* **Required work**: Please copy out each line of the listing that contains the word "this".

□ □ □ □ □ □ □

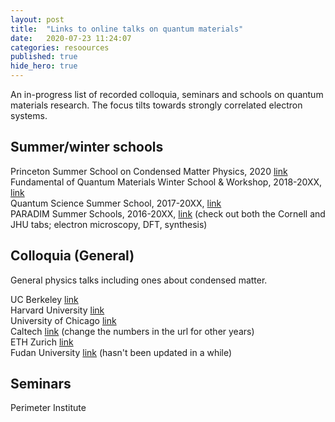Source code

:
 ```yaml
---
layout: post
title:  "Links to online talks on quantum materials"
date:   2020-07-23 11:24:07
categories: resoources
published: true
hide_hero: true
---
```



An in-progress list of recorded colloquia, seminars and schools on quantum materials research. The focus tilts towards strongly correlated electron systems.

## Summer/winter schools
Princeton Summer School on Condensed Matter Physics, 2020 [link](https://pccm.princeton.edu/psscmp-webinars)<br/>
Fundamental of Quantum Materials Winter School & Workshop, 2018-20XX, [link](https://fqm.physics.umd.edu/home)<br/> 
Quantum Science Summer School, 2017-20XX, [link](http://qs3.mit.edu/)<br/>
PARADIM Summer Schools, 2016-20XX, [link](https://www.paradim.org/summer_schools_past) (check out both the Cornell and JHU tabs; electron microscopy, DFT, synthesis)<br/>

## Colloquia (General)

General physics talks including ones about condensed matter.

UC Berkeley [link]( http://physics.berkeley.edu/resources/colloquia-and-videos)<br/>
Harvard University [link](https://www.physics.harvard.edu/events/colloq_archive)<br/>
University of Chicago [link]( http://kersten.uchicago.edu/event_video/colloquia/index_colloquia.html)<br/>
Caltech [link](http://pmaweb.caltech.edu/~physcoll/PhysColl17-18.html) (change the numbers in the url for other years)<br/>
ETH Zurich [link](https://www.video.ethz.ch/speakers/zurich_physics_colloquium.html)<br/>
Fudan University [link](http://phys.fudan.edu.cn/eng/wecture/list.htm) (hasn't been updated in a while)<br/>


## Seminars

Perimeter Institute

□ □ □ □ □ □ □

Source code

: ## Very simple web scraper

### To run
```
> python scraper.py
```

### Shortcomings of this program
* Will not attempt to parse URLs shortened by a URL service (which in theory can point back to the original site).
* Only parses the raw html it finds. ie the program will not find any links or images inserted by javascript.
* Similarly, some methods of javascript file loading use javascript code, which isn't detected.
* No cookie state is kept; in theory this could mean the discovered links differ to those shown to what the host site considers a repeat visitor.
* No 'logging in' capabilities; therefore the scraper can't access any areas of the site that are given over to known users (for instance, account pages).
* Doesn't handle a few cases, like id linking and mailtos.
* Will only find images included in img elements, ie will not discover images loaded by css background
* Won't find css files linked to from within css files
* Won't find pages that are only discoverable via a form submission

□ □ □ □ □ □ □

* **Task solution**:
### Shortcomings of this program
* No cookie state is kept; in theory this could mean the discovered links differ to those shown to what the host site considers a repeat visitor.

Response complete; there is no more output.